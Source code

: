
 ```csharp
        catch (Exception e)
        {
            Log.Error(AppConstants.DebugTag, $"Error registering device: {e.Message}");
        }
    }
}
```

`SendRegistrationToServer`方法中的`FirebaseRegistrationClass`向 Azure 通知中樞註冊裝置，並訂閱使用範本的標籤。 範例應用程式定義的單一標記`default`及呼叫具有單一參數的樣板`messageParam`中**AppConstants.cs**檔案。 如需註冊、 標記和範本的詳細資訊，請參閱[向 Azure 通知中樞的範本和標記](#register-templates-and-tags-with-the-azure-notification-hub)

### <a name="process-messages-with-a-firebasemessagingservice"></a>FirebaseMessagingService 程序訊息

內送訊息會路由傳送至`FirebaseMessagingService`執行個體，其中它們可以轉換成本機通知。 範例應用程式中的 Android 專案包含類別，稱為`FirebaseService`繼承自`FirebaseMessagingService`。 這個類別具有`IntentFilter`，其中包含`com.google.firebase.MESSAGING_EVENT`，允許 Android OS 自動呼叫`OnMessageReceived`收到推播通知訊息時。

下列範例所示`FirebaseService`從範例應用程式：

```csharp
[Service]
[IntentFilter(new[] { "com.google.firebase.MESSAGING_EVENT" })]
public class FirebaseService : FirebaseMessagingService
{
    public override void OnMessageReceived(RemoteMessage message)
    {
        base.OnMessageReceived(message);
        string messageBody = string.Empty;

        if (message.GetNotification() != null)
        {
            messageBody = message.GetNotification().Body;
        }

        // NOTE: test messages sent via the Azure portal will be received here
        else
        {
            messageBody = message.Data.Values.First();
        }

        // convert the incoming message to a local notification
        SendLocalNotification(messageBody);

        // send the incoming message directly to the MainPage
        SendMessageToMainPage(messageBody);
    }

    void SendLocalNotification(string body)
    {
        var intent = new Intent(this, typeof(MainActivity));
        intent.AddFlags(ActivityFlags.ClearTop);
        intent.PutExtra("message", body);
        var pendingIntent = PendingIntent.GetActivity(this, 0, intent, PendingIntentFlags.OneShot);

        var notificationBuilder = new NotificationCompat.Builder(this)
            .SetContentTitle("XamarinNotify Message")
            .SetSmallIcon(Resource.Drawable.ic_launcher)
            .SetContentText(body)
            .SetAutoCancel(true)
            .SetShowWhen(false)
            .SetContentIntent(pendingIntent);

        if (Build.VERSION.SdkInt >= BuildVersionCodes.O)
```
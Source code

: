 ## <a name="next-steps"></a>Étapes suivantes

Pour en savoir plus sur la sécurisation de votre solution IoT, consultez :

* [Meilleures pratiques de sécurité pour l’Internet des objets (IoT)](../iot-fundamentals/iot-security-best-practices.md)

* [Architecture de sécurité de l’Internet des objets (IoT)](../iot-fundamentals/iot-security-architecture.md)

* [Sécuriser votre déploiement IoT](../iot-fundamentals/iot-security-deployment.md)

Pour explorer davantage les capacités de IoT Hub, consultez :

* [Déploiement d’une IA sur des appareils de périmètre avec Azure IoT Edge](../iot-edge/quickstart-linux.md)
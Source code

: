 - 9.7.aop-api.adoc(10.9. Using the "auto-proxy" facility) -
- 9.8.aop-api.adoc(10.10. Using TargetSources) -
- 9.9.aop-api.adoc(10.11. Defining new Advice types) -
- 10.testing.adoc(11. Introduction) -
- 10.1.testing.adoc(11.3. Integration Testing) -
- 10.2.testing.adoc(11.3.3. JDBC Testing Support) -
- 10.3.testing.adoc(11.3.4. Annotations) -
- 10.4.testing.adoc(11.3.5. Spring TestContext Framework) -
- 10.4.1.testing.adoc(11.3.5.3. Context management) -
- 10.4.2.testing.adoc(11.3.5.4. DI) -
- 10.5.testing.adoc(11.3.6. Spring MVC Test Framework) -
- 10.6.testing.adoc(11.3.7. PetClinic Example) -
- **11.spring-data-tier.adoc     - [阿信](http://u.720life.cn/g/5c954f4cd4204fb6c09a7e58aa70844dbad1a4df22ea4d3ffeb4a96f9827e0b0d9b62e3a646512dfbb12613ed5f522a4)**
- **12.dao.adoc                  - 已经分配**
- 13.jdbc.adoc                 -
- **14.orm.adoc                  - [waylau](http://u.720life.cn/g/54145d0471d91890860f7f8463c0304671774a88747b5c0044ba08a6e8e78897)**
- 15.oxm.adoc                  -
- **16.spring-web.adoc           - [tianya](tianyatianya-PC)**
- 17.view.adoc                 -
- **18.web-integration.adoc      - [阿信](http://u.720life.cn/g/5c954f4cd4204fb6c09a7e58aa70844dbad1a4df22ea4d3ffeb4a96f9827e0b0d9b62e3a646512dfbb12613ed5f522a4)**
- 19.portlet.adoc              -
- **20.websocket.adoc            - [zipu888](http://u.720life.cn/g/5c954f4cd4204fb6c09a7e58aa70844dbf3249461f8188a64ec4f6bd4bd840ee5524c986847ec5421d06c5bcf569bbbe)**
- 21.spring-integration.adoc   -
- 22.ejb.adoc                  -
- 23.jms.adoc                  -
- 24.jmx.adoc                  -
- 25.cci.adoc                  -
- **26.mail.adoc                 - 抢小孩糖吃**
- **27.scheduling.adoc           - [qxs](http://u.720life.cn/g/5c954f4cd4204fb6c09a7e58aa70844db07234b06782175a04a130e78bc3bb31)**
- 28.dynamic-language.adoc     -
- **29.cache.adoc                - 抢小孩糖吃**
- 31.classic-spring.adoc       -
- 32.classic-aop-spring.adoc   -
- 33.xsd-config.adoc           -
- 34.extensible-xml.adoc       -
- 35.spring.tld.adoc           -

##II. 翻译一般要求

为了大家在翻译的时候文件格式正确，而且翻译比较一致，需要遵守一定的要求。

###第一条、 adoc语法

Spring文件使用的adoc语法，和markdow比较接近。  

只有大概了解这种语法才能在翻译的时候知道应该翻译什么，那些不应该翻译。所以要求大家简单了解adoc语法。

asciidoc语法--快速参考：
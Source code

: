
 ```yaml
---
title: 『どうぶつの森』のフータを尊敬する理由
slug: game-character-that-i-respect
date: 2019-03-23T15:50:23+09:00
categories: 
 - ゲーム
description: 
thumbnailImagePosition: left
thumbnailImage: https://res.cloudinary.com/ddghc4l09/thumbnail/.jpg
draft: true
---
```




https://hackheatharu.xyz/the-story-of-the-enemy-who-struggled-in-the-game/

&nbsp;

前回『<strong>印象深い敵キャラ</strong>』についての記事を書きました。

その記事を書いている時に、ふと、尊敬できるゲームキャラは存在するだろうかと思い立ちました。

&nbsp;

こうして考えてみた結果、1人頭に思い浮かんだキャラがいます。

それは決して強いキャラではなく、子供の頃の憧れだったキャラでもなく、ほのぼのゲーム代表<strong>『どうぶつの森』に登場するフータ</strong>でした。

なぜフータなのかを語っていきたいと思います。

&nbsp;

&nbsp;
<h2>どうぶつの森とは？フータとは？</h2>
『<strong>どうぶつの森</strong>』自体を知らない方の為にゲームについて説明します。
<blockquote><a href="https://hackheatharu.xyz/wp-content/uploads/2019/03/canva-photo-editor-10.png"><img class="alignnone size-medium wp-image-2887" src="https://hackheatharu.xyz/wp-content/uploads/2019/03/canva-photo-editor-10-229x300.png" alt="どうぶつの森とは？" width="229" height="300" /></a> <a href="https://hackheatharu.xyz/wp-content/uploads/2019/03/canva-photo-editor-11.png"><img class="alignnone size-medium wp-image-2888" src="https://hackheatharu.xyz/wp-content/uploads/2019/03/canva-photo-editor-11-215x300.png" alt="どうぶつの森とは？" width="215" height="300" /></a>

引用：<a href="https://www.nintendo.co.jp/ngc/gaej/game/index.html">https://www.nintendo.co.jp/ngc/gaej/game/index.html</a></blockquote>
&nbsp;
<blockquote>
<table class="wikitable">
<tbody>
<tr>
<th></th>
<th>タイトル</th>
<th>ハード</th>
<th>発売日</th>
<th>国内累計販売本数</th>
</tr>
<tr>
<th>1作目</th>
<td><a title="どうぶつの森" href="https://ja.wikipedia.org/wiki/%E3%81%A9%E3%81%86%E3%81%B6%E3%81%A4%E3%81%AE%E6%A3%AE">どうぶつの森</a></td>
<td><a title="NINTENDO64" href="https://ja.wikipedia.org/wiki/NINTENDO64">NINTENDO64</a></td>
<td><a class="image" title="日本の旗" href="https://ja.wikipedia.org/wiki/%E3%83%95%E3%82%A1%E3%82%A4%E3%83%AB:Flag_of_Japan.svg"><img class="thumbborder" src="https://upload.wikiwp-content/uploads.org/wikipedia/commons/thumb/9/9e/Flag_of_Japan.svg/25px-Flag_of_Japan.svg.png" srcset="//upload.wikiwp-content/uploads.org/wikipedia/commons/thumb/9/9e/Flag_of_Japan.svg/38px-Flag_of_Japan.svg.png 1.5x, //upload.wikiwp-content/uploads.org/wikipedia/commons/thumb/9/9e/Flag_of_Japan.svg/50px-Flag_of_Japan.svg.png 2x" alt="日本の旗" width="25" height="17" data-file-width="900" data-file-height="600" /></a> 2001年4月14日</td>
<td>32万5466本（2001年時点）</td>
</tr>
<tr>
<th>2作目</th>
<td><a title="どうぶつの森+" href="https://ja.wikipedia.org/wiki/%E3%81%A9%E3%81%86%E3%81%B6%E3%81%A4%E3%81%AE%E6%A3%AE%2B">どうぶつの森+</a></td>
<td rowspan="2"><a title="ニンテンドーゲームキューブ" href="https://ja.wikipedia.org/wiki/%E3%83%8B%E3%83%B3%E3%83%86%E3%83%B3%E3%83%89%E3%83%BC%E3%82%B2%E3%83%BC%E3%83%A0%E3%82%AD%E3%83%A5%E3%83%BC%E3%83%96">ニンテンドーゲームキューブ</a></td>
──────
Your objective: Take the lines from the top of the data through the one that contains "如需註冊、 標記和範本的詳細資訊，請參閱[向 Azure" and copy them exactly, leaving out every line after it.

Written response:
Source code

:
 ```csharp
        catch (Exception e)
        {
            Log.Error(AppConstants.DebugTag, $"Error registering device: {e.Message}");
        }
    }
}
```

`SendRegistrationToServer`方法中的`FirebaseRegistrationClass`向 Azure 通知中樞註冊裝置，並訂閱使用範本的標籤。 範例應用程式定義的單一標記`default`及呼叫具有單一參數的樣板`messageParam`中**AppConstants.cs**檔案。 如需註冊、 標記和範本的詳細資訊，請參閱[向 Azure 通知中樞的範本和標記](#register-templates-and-tags-with-the-azure-notification-hub)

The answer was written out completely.